Untersuchung von Psychotherapien: Erwartungen oft zu hoch

Jede dritte befragte Person ist unzufrieden mit dem Ergebnis einer psychotherapeutischen Behandlung. Das sagt ein Bericht der Barmer.

Schild "Praxis für Psychotherapie"

Ort der Hoffnung für PatientInnen Foto: Jens Wolf/dpa

Jeder dritte Patient oder Patientin in einer Psychotherapie ist mit dem Ergebnis der Behandlung nicht oder nur in Teilen zufrieden. Dies ergab eine Versichertenbefragung der Barmer Krankenkasse, die am Donnerstag in Berlin vorgestellt wurde. „Patienten haben möglicherweise eine unrealistische Erwartungshaltung“ sagte Christoph Straub, Vorstandsvorsitzender der Kasse.

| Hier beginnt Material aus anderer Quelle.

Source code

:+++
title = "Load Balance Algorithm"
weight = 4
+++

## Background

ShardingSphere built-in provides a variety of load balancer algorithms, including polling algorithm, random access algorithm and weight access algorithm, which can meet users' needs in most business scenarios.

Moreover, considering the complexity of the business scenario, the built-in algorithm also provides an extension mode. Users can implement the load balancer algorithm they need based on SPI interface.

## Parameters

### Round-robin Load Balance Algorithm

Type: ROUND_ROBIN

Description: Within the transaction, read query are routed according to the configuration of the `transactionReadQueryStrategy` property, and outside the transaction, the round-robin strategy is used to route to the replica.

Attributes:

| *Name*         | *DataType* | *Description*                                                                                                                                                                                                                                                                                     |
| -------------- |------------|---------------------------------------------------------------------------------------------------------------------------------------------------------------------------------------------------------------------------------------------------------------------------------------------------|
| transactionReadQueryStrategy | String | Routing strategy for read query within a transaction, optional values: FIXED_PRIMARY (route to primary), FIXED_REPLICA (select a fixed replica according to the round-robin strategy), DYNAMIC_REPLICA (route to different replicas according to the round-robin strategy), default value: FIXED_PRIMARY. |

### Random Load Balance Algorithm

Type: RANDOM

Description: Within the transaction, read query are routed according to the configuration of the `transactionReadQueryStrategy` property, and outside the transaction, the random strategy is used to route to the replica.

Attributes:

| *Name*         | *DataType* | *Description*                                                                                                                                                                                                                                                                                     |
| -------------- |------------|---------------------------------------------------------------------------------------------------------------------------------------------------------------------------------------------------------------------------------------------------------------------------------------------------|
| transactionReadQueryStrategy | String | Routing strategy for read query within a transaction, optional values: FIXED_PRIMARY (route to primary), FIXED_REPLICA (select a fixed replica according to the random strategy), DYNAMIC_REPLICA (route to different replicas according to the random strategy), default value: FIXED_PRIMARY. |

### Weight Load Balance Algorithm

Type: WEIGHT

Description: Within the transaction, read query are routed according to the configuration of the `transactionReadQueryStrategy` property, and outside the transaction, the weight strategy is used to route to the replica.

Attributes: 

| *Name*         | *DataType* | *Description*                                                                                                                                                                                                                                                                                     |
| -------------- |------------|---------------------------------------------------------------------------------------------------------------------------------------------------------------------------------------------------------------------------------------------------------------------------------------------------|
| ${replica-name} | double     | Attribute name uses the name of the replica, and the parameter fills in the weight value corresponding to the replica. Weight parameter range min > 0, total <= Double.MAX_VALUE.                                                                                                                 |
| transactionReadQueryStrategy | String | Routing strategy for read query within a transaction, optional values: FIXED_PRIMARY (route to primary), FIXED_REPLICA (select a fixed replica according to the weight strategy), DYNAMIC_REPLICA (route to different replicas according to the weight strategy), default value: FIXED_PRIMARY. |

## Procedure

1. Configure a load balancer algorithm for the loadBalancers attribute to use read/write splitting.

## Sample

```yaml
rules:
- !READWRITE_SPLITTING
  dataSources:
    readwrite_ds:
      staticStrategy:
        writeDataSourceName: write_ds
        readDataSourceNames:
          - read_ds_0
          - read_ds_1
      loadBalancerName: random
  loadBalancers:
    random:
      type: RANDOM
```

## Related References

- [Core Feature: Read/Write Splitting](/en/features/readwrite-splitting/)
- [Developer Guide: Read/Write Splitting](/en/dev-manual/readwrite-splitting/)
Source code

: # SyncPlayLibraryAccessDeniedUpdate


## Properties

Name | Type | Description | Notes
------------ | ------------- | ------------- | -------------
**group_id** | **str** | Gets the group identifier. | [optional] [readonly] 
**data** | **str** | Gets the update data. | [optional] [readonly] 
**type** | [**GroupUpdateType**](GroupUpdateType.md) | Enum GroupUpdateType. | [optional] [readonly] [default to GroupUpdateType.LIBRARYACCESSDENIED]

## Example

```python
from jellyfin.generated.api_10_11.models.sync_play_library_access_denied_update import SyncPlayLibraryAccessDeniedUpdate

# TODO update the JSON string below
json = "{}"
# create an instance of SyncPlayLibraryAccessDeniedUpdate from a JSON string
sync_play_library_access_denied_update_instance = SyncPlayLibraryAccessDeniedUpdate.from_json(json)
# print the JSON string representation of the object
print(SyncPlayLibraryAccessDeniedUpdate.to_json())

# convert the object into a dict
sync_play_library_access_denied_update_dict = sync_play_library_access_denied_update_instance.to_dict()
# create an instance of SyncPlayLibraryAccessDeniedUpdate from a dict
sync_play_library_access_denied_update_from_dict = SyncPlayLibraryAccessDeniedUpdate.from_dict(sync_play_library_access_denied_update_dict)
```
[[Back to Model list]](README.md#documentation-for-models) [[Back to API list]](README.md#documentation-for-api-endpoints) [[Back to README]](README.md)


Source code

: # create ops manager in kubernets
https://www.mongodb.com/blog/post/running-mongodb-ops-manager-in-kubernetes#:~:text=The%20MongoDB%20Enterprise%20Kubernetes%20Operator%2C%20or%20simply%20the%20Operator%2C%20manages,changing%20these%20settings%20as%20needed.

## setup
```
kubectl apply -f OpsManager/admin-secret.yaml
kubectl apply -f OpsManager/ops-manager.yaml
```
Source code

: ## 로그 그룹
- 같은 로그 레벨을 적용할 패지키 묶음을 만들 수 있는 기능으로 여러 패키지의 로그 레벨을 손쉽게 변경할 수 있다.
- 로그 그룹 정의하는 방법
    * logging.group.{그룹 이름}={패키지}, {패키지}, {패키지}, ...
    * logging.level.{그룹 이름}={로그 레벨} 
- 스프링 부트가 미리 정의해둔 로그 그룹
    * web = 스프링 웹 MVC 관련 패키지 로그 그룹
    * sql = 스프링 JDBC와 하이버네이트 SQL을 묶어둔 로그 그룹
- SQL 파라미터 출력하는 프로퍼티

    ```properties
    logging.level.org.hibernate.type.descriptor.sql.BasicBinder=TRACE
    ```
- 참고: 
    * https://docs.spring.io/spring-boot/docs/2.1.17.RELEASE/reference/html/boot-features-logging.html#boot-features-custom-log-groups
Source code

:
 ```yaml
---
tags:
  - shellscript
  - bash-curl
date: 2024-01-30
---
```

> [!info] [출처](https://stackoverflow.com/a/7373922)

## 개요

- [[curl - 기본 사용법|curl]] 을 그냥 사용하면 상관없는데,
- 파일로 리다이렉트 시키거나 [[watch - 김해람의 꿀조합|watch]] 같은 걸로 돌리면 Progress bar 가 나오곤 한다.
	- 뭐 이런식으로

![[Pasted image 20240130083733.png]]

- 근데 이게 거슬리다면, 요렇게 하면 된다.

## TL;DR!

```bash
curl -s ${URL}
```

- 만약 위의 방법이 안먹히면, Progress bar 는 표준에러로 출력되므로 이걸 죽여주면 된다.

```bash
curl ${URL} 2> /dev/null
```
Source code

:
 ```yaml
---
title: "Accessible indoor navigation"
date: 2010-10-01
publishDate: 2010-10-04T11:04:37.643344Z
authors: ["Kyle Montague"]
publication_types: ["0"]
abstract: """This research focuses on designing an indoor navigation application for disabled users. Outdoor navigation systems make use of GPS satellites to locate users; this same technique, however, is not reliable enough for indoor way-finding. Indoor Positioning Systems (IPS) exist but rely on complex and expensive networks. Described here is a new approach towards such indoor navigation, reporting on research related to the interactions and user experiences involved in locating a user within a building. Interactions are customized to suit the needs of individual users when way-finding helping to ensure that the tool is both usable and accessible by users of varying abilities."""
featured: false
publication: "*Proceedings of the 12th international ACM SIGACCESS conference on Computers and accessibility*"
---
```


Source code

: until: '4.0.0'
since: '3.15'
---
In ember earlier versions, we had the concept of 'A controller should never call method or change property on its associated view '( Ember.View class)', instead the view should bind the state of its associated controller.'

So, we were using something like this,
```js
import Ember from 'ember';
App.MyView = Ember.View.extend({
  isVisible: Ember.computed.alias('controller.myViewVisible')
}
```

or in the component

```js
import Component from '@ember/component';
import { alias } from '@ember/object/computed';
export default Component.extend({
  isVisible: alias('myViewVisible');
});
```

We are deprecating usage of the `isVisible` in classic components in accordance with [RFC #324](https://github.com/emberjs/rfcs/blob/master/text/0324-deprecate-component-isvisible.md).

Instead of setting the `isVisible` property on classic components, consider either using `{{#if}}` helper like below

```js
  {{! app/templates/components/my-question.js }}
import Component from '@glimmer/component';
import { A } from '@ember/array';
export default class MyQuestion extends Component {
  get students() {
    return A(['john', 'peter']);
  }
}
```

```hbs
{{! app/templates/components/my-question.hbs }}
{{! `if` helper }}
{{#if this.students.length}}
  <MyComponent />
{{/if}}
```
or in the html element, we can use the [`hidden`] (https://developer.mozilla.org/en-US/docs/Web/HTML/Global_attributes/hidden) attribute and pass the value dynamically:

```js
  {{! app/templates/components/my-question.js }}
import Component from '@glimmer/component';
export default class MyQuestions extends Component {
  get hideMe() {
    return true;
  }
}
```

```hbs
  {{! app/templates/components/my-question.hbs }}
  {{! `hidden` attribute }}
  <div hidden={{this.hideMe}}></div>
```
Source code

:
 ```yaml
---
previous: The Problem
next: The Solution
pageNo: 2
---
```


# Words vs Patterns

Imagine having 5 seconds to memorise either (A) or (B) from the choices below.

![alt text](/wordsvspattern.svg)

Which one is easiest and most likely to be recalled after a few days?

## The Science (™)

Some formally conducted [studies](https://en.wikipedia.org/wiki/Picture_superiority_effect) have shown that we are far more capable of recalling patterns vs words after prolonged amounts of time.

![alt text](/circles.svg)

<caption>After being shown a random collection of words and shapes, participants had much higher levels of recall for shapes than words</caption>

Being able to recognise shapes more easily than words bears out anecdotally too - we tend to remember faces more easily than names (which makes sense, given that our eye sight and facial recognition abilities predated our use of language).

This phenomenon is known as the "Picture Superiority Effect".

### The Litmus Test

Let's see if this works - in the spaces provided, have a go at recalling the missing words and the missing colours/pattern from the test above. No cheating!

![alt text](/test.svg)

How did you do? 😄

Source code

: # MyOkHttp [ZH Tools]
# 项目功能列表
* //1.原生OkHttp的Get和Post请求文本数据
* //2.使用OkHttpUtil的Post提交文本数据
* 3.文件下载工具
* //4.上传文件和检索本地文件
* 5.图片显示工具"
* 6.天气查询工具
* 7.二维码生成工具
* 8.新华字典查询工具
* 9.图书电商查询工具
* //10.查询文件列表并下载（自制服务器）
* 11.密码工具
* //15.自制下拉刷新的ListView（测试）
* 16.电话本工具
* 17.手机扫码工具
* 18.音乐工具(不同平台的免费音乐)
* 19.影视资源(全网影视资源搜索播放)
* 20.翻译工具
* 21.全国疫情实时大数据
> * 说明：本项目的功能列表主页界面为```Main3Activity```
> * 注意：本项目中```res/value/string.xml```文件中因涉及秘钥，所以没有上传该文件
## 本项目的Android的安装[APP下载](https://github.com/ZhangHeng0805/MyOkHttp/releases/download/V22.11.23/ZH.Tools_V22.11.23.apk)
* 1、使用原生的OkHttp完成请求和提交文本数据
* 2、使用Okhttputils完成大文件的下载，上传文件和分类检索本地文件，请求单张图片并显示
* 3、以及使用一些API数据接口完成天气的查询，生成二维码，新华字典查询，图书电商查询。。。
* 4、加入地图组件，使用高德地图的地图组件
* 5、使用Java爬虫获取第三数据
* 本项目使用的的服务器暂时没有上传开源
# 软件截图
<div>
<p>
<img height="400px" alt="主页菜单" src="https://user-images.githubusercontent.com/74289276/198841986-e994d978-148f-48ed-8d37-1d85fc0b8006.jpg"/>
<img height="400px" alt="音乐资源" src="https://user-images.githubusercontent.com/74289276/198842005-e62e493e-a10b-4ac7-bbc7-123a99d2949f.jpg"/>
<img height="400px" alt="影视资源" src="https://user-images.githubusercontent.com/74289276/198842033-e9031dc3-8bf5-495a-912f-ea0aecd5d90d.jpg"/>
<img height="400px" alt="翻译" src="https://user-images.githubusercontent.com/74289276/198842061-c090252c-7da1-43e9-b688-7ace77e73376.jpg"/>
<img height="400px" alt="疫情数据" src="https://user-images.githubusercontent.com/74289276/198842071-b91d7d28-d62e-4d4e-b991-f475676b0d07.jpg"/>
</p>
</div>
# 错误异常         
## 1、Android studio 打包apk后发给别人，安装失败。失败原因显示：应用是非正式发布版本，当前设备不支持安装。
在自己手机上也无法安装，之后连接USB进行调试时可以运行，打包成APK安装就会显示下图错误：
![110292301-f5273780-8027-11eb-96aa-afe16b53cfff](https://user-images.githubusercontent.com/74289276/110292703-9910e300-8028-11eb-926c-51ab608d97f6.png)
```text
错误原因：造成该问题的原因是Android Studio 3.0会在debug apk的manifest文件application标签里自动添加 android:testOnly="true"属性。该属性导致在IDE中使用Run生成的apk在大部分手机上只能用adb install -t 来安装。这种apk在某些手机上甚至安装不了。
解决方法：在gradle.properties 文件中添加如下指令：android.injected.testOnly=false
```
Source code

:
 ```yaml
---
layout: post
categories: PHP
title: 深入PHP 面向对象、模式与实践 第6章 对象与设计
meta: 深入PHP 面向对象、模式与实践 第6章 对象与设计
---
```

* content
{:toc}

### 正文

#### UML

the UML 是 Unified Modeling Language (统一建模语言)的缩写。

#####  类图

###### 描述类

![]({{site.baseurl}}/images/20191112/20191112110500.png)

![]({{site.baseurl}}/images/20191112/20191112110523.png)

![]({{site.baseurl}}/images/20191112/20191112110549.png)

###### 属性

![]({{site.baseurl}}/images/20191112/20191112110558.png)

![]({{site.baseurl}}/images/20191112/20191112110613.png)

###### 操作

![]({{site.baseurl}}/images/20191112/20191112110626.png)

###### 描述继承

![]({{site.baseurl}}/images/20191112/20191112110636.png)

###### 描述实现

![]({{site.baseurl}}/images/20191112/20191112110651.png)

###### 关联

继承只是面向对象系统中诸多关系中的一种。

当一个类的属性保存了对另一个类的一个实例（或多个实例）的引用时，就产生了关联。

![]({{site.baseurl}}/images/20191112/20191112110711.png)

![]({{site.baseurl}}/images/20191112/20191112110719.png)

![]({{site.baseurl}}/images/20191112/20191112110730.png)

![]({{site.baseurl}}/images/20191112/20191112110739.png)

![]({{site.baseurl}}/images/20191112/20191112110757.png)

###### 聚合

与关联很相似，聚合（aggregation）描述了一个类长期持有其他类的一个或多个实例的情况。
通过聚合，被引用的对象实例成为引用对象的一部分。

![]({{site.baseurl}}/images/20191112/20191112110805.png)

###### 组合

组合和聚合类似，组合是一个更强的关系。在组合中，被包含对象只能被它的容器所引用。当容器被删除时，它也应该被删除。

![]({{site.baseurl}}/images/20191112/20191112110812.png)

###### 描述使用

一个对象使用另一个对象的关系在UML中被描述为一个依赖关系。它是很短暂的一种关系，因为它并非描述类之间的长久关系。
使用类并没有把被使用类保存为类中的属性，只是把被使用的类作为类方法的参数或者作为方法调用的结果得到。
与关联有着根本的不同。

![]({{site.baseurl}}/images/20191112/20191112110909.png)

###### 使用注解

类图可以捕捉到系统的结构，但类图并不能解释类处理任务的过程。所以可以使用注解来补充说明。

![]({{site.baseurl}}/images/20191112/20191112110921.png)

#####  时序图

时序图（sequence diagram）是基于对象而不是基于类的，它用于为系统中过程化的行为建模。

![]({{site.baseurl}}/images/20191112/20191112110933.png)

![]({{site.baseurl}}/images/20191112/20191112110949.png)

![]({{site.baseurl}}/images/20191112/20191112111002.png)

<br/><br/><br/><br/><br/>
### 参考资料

TherapeutInnen sollten daher mit den PatientInnen zu Beginn der Behandlung klar formulieren, was sie sich von einer Therapie erhoffen könnten, so Straub. „Viele Patientinnen und Patienten wünschen sich eine konkrete Lösung für ihre Probleme. Eine Psychotherapie deckt aber eher Verhaltensmuster auf und gibt Denkanstöße zum eigenen Handeln.“

Die Krankenkasse beschäftigte sich im Barmer Arztreport 2020 mit der Versorgung durch PsychotherapeutInnen nach der Einführung einer niedrigschwelligen Pflichtsprechstunde im April 2017. Ergebnis: Es gibt nach wie vor Wartezeiten auf einen Therapieplatz, jede dritte hilfesuchende Person warte mindestens einen Monat auf eine Behandlung, sagte Straub.

In der sozialen Zusammensetzung der Gruppen, die Zugang zur Psychotherapie haben, habe es durch die Einführung der Sprechstunde „keine Veränderung gegeben“, berichtete der Göttinger Gesundheitsforscher Joachim Szecsenyi.

Universitätsstädte mit hoher „Therapeutendichte“

Es sind vor allem die besser Gebildeten, eher Menschen in Städten und mehr Frauen, die eine Psychotherapie machen. Menschen mit „niedrigerem ökonomischen Status“ nehmen psychotherapeutische Leistungen seltener in Anspruch, so Szecsenyi. Schwerer Erkrankte, darunter Psychoti­kerInnen, findet man zwar häufiger in Kliniken, aber nach wie vor seltener in psychotherapeutischen Praxen, zeigt der Report.

In Universitätsstädten wie Heidelberg und Freiburg ist die „Therapeutendichte“ je Einwohner relativ hoch. Auch das führt dort zu hohen PatientInnenzahlen.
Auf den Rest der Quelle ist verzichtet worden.